__What is expected__: The answer must be one number: how many lines in the data below include the string "fisherbound".

(Source data)

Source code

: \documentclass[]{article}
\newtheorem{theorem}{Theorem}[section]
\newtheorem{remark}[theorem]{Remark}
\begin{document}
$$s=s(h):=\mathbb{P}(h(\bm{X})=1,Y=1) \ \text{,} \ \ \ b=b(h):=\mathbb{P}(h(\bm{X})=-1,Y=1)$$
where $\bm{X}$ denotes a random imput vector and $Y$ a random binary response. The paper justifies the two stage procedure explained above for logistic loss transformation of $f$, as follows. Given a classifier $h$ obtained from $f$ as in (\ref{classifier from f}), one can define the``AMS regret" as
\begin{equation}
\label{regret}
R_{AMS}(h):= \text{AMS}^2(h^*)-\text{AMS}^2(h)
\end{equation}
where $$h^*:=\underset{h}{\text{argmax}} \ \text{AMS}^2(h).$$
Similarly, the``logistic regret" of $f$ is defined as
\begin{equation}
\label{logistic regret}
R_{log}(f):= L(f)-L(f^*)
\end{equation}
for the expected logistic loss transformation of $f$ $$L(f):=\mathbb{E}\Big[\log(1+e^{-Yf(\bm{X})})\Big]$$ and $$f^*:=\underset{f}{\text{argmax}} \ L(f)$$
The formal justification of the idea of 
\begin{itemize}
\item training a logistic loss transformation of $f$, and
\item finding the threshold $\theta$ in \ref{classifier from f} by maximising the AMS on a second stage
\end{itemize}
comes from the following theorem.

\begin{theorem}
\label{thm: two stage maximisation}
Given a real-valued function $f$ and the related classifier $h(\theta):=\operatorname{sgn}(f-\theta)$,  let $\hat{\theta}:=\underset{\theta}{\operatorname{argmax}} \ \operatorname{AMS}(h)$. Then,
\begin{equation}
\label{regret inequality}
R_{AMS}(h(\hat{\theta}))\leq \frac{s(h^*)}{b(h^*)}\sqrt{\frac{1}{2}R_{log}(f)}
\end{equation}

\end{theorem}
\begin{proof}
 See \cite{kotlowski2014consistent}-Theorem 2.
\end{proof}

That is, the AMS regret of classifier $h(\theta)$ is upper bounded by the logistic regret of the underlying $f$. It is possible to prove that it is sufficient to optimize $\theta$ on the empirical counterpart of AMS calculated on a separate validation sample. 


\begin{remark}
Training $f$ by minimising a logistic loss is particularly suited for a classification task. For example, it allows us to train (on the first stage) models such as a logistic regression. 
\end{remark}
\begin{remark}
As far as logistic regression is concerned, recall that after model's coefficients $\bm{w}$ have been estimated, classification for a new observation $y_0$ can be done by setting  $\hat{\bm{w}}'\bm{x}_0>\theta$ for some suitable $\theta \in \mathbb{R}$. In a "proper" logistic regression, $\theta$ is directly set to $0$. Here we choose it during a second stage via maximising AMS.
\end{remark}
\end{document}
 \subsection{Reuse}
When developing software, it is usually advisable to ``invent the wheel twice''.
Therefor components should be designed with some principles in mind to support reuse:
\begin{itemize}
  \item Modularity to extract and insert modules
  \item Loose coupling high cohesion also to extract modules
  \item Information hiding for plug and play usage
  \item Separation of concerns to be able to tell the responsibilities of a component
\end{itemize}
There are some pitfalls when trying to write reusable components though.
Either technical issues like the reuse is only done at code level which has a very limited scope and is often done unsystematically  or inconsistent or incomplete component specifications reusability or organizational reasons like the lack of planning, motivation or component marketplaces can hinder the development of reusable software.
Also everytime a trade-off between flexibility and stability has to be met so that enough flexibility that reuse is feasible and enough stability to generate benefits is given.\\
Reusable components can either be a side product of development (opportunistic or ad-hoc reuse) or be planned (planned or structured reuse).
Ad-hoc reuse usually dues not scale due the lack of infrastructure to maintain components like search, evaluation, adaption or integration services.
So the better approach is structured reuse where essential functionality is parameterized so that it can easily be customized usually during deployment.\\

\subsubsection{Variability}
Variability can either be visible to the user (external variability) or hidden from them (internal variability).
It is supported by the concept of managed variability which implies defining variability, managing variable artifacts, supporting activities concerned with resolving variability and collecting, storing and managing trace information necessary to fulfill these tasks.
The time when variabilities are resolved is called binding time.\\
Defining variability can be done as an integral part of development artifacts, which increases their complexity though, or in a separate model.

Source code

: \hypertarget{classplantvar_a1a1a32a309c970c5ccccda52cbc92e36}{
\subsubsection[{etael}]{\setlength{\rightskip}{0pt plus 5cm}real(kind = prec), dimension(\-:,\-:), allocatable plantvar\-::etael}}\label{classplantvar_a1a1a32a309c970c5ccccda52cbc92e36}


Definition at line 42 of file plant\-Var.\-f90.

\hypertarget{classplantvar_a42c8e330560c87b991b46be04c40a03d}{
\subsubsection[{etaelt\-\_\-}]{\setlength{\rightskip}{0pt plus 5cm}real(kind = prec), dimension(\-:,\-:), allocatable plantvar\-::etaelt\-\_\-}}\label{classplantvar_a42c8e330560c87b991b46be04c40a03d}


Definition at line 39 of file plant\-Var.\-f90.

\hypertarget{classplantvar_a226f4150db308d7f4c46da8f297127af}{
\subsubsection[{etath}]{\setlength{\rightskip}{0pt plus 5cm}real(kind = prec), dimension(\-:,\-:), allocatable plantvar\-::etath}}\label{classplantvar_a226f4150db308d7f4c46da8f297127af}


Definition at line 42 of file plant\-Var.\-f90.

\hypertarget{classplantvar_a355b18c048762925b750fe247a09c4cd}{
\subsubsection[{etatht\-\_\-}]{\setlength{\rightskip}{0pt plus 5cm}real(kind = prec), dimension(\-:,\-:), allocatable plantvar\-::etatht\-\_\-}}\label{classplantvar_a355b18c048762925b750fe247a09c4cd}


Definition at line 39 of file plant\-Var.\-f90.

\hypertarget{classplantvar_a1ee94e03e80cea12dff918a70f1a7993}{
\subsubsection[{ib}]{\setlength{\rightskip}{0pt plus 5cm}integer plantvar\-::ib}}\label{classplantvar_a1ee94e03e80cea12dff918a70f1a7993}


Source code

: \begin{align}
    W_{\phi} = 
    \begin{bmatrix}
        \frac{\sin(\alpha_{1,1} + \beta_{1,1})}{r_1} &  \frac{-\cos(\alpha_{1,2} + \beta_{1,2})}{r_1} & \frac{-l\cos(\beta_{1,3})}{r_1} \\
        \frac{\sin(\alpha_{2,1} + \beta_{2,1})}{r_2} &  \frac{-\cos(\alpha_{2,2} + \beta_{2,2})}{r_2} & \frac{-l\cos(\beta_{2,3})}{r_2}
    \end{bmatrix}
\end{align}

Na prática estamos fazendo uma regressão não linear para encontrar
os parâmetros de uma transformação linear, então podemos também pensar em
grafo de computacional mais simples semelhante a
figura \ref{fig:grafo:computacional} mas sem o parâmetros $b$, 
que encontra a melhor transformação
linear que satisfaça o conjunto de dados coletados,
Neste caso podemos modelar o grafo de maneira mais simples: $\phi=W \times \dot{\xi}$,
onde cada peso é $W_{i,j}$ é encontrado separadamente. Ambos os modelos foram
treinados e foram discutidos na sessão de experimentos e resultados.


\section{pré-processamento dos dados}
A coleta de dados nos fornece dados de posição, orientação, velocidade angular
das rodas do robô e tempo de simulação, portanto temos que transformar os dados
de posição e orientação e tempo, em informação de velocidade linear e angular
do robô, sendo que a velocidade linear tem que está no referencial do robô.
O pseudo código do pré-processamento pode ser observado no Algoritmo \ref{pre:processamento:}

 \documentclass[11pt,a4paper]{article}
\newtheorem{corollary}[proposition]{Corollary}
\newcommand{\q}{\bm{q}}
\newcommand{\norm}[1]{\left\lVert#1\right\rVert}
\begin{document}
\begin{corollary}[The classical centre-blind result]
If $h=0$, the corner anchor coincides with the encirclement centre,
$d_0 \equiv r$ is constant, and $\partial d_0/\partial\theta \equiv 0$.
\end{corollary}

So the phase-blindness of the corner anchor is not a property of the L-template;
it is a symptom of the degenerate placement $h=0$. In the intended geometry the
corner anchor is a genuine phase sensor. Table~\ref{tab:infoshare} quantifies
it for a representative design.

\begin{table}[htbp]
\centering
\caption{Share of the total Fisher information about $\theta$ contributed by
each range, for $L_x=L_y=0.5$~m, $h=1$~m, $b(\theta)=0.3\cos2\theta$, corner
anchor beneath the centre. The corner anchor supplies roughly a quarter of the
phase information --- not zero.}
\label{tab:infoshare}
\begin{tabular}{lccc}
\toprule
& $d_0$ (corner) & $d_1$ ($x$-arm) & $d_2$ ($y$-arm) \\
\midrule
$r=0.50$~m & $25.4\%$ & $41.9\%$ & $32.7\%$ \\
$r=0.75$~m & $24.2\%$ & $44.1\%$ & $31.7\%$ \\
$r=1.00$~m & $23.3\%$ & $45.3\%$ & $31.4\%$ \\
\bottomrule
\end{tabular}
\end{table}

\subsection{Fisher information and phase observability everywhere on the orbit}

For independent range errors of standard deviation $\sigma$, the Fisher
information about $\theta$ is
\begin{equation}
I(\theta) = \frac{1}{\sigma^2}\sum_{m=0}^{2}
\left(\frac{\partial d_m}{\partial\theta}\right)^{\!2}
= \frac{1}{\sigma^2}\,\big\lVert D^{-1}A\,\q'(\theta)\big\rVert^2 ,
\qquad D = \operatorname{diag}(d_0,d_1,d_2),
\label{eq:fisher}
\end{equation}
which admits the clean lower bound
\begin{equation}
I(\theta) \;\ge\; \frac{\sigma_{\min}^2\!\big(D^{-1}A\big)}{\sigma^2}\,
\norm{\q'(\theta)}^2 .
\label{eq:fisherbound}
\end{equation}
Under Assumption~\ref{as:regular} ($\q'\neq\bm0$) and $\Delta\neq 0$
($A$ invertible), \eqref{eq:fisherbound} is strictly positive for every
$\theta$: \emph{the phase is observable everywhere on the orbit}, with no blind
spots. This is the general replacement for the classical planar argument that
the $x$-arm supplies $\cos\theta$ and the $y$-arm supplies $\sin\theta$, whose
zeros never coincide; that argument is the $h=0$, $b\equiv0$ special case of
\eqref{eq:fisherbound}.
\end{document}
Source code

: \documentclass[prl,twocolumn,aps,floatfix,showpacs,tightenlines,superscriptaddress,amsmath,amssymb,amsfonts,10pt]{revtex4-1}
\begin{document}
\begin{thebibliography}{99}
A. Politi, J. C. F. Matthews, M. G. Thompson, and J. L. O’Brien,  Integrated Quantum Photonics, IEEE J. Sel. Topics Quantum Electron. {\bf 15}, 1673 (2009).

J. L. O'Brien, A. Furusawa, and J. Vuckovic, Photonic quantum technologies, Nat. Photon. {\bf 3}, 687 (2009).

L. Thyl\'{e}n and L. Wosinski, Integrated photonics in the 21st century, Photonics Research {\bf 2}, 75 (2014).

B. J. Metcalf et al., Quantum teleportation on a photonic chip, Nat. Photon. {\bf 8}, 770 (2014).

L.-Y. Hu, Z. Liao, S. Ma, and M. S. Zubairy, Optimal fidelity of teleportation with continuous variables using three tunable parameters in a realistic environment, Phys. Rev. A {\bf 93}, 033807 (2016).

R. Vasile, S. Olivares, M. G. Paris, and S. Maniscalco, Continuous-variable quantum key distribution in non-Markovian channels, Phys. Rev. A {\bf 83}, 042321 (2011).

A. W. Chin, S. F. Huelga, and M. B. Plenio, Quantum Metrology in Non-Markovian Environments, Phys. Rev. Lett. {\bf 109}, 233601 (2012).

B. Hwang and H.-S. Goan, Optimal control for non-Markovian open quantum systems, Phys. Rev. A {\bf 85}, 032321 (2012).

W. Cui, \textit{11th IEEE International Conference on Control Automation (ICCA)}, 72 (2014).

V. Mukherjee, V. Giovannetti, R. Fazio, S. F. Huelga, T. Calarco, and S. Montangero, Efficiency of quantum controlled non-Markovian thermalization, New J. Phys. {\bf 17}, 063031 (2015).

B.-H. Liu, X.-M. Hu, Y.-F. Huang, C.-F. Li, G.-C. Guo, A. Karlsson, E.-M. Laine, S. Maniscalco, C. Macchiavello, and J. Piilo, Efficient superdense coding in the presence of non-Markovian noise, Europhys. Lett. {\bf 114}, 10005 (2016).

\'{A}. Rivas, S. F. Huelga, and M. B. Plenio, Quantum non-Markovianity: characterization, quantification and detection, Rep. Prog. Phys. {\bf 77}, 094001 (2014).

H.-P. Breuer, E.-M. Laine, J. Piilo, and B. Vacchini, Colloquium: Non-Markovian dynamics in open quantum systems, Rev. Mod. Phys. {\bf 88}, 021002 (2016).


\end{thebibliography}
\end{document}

(End Source data)

__Answer box__: 3